The future of the car has been a topic of much debate. Are driverless cars a good thing? What will they look like? Will it be electric or diesel engines that take over? And how will they work with other vehicles on the road to create the ultimate driving experience? The answers to these questions are likely not in our favor, as there’s no doubt that we are headed towards an autonomous vehicle future. The key question is when this will all happen. In the short term, the most obvious change is a sea-change in how cars will look and operate. But what lies ahead for us in between? Should we be looking beyond this and preparing for an autonomous future already? This article takes a deep-dive into artificial intelligence, machine learning, sensors, autonomy and other emerging technologies that will have an impact on your commute in the years to come.
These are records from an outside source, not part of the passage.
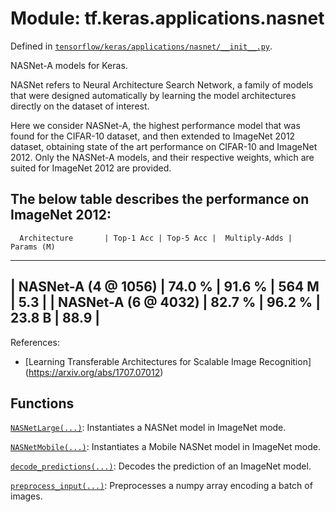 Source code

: <div itemscope itemtype="http://developers.google.com/ReferenceObject">
<meta itemprop="name" content="tf.keras.applications.nasnet" />
</div>

# Module: tf.keras.applications.nasnet



Defined in [`tensorflow/keras/applications/nasnet/__init__.py`](https://www.tensorflow.org/code/tensorflow/keras/applications/nasnet/__init__.py).

NASNet-A models for Keras.

NASNet refers to Neural Architecture Search Network, a family of models
that were designed automatically by learning the model architectures
directly on the dataset of interest.

Here we consider NASNet-A, the highest performance model that was found
for the CIFAR-10 dataset, and then extended to ImageNet 2012 dataset,
obtaining state of the art performance on CIFAR-10 and ImageNet 2012.
Only the NASNet-A models, and their respective weights, which are suited
for ImageNet 2012 are provided.

The below table describes the performance on ImageNet 2012:
--------------------------------------------------------------------------------
      Architecture       | Top-1 Acc | Top-5 Acc |  Multiply-Adds |  Params (M)
--------------------------------------------------------------------------------
|   NASNet-A (4 @ 1056)  |   74.0 %  |   91.6 %  |       564 M    |     5.3    |
|   NASNet-A (6 @ 4032)  |   82.7 %  |   96.2 %  |      23.8 B    |    88.9    |
--------------------------------------------------------------------------------

References:
 - [Learning Transferable Architectures for Scalable Image Recognition]
    (https://arxiv.org/abs/1707.07012)

## Functions

[`NASNetLarge(...)`](../../../tf/keras/applications/NASNetLarge.md): Instantiates a NASNet model in ImageNet mode.

[`NASNetMobile(...)`](../../../tf/keras/applications/NASNetMobile.md): Instantiates a Mobile NASNet model in ImageNet mode.

[`decode_predictions(...)`](../../../tf/keras/applications/densenet/decode_predictions.md): Decodes the prediction of an ImageNet model.

[`preprocess_input(...)`](../../../tf/keras/applications/inception_v3/preprocess_input.md): Preprocesses a numpy array encoding a batch of images.

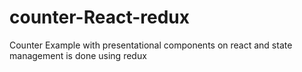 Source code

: # counter-React-redux
Counter Example with presentational components on react and state management is done using redux
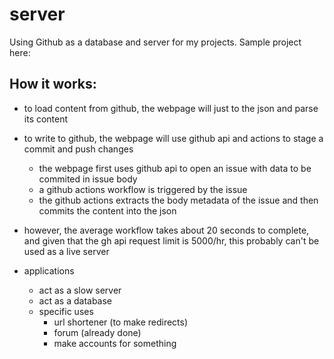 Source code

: # server
Using Github as a database and server for my projects. Sample project here: 

## How it works:
- to load content from github, the webpage will just to the json and parse its content
- to write to github, the webpage will use github api and actions to stage a commit and push changes
  - the webpage first uses github api to open an issue with data to be commited in issue body
  - a github actions workflow is triggered by the issue
  - the github actions extracts the body metadata of the issue and then commits the content into the json
- however, the average workflow takes about 20 seconds to complete, and given that the gh api request limit is 5000/hr, this probably can't be used as a live server

- applications
  - act as a slow server
  - act as a database
  - specific uses
    - url shortener (to make redirects)
    - forum (already done)
    - make accounts for something

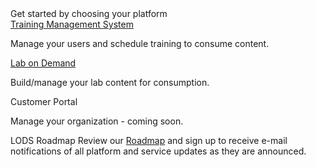 <div id="homeLogoWrapper" title="Home" tabindex="0" role="button" aria-pressed="false">
  <div id="homeLogo"></div>
</div>

<div class="largeHeader">Get started by choosing your platform</div>

<div class="platformContainer">
  <div id="tmsContainer" class="cardContainer">
    <div id="tms" class="trueHome cardContent" title="TMS">
      <a href="/tms/home.md">Training Management System</a>
      <p>Manage your users and schedule training to consume content.</p>
    </div>
  </div>
  <div id="lodContainer" class="cardContainer">
    <div id="lod" class="trueHome cardContent" title="LOD">
      <a href="/lod/home.md">Lab on Demand</a>
      <p>Build/manage your lab content for consumption.</p>
    </div>
  </div>
  <div id="portalContainer" class="cardContainer" title="Customer Portal">
    <div id="portal" class="trueHome cardContent">
      <p>Customer Portal</p>
      <p>Manage your organization - coming soon.</p>
    </div>
  </div>
</div>

<div class="roadmapContainer home">
  <div id="roadmap" class="moreInfo" tabindex="0" title="Roadmap">
    <span class="moreInfo_header">LODS Roadmap</span>
    Review our <a href="https://www.learnondemandsystems.com/roadmap/" title="Roadmap">Roadmap</a> and sign up to receive e-mail notifications of all platform and service updates as they are announced.
   </div>
</div>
Even if you’re not quite ready to panic yet, it’s time you started planning for life in the post-driverless world.

What will the future of the car look like?

We’ve been there before. Back in the 1980s and 90s when man first started to drive around in a car with a driver, the car was something you sat in. It had a steering wheel, pedals and a driver. But as time went on, people became more and more reliant on the car to get them around. And when we began to rely more and more on the car, the more adaptable it became. It was only a matter of time before automation and AI took over and the car became more like a machine. It’s likely that we’ll see the same thing with the driver in 2021.

How autonomous vehicles work: Theories and reality

When it comes to autonomous vehicles, there are a few different theories that have been put forward. The first is that they are already here. We’re just not seeing them yet. This idea is known as the “disappearing car” theory and it’s pretty much what it sounds like. There will be no more drivers on the road. In this theory, we’re not looking at driverless cars, we’re looking at self-driving “shuttlecocks” that are tested on the open road. When we see these self-driving “shuttlecocks” in action, we’ll likely see them in a completely automated state. A second theory about autonomous vehicles is the “slow and steady” notion. This one is aimed at letting us know how we can expect to drive in the future. For example, assume for now that a hybrid system is used in your car. The idea is that over time, the old technology will be replaced by new, more advanced technology. This way, we can remain drivers, but with the newer, more advanced technology. This “slow and steady” approach to automation is what we’re likely to see with the introduction of driverless cars. We’re likely to see significant change in a short period of time, but small adjustments over time will help us progress more quickly.

What’s next for cars?

With autonomous vehicles on the rise, it’s important to ask what comes next. It’s possible that we’ll see an increase in instances where the car takes over the driving duties. Or, perhaps we’ll see a reduction in the amount of time that the car takes to take you around. Or, maybe you’ll be able to let the car take you around without even having to touch the steering wheel. Whatever happens next, one thing is for sure: Your commute will change. There will be fewer roadblocks, longer travel times and less competition on the road (all factors that will make your commute more pleasant). Your car will also likely become less central to your life.

AI and automation in cars

Artificial intelligence, machine learning and sensors will play an increasingly big role in the design of cars in the coming years. Just to name a few of the technologies, self-driving car shuttles are being tested today with driverless technology. These technologies will help you have a more enjoyable commute in the future by making it easier to drive safely, informed by data and avoiding mistakes.

Conclusion

As we move further into the future, it’s important to keep this in mind: The more common automated driving becomes, the more our driving habits will change. It’s likely that the average driver will make fewer mistakes, be more careful with their driving and have more fun behind the wheel. With that, things will probably get a little easier on the roads for the average driver.